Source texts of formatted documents
==================================================

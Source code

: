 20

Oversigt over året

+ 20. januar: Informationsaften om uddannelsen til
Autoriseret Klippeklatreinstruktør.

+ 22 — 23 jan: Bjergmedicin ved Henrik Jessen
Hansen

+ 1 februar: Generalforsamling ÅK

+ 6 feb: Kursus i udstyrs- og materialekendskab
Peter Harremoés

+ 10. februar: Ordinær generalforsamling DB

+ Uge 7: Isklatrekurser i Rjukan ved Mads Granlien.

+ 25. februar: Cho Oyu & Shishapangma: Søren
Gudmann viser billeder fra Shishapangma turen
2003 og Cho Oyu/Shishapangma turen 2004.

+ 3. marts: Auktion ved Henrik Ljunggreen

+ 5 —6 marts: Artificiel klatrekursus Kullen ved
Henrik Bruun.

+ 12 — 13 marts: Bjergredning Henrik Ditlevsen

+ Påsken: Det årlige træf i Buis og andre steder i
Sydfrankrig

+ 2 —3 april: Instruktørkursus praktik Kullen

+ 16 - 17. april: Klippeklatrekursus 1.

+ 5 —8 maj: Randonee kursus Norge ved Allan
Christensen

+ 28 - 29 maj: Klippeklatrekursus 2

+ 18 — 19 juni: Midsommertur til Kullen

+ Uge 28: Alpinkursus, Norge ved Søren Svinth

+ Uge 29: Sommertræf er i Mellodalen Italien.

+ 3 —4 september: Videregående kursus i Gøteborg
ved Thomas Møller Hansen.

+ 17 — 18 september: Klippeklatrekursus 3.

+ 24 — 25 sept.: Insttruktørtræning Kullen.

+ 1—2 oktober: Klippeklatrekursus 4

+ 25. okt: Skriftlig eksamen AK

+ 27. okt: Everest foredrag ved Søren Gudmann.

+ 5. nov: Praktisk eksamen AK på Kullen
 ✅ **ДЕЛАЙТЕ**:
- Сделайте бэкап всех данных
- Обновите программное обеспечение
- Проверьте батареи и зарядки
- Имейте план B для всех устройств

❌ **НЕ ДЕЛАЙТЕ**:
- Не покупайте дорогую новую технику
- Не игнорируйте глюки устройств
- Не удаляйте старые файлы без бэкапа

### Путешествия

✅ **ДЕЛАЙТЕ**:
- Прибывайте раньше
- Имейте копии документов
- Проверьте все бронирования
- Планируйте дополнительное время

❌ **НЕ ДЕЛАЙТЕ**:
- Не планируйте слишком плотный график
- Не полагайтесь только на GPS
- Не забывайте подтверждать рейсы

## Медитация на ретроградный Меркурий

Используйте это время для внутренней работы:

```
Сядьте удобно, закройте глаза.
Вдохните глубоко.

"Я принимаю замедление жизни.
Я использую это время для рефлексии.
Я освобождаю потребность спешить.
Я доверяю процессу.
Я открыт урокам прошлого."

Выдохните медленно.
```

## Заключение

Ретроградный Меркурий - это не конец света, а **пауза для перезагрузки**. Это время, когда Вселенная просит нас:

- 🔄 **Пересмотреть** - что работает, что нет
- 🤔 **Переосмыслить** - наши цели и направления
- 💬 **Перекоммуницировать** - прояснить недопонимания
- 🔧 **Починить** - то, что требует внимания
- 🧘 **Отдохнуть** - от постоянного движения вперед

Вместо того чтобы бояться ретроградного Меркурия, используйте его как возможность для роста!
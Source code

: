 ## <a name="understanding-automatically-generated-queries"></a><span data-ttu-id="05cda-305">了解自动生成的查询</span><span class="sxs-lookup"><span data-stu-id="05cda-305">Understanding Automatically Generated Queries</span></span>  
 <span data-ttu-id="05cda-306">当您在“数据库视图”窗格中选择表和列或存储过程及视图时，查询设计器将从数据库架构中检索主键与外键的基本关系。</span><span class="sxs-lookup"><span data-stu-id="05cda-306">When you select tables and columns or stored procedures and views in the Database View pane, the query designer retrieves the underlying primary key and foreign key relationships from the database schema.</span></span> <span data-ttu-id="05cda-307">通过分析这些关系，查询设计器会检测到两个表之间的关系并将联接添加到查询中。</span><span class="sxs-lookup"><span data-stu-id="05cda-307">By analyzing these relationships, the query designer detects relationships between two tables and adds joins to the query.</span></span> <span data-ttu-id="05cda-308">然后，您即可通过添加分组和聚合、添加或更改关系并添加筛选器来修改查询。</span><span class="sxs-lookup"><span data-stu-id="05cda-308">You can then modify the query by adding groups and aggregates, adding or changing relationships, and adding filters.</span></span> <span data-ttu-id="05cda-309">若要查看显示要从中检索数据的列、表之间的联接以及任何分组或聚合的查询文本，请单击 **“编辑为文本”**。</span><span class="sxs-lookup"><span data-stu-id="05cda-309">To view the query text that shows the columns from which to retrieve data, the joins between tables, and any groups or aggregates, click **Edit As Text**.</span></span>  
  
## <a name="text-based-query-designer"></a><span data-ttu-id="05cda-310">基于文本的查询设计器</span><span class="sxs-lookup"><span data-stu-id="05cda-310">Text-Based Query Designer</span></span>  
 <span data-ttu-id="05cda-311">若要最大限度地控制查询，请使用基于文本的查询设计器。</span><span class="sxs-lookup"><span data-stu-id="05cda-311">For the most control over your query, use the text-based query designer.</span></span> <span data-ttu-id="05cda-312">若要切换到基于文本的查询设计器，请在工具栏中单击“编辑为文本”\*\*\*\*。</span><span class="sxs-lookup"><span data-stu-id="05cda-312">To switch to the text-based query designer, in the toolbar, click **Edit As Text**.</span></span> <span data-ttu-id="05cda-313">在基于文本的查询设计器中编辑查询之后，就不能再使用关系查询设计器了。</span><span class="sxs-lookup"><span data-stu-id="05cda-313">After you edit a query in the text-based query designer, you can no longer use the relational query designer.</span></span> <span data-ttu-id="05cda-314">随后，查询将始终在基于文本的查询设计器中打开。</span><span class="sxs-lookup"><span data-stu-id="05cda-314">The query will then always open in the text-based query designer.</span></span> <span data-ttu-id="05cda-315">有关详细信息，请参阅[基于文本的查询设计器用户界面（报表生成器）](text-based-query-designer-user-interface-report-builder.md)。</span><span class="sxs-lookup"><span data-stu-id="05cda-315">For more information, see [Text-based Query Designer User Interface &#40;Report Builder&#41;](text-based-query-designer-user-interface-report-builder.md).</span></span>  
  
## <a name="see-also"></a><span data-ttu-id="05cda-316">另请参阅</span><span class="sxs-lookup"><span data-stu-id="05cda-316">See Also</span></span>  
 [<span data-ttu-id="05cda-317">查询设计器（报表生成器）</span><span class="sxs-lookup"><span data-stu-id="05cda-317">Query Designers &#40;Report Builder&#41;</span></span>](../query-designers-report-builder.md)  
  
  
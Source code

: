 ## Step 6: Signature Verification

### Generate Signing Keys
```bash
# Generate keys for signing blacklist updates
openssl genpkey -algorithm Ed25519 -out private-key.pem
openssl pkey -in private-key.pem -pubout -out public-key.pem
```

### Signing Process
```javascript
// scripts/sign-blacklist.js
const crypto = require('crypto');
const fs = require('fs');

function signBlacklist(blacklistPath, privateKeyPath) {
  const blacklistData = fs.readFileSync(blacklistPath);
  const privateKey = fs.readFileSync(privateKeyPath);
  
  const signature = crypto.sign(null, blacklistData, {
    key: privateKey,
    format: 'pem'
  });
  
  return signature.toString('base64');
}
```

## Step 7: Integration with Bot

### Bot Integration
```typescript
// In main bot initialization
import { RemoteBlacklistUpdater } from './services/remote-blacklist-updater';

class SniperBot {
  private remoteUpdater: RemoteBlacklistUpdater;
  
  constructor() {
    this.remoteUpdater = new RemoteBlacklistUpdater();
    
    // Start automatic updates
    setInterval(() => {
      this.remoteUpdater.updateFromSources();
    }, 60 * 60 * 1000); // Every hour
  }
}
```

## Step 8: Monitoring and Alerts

==================================================

▸ **PROBLEM REQUIREMENTS**:
Set down, exactly as they appear above, all lines from the one that has "- Сделайте бэкап всех данных" down to the one that has "Ретроградный Меркурий - это", including those two and no others.

▸ **TASK OUTPUT**:
- Сделайте бэкап всех данных
- Обновите программное обеспечение
- Проверьте батареи и зарядки
- Имейте план B для всех устройств

❌ **НЕ ДЕЛАЙТЕ**:
- Не покупайте дорогую новую технику
- Не игнорируйте глюки устройств
- Не удаляйте старые файлы без бэкапа

### Путешествия

✅ **ДЕЛАЙТЕ**:
- Прибывайте раньше
- Имейте копии документов
- Проверьте все бронирования
- Планируйте дополнительное время

❌ **НЕ ДЕЛАЙТЕ**:
- Не планируйте слишком плотный график
- Не полагайтесь только на GPS
- Не забывайте подтверждать рейсы

## Медитация на ретроградный Меркурий

Используйте это время для внутренней работы:

```
Сядьте удобно, закройте глаза.
Вдохните глубоко.

"Я принимаю замедление жизни.
Я использую это время для рефлексии.
Я освобождаю потребность спешить.
Я доверяю процессу.
Я открыт урокам прошлого."

Выдохните медленно.
```

## Заключение

Ретроградный Меркурий - это не конец света, а **пауза для перезагрузки**. Это время, когда Вселенная просит нас:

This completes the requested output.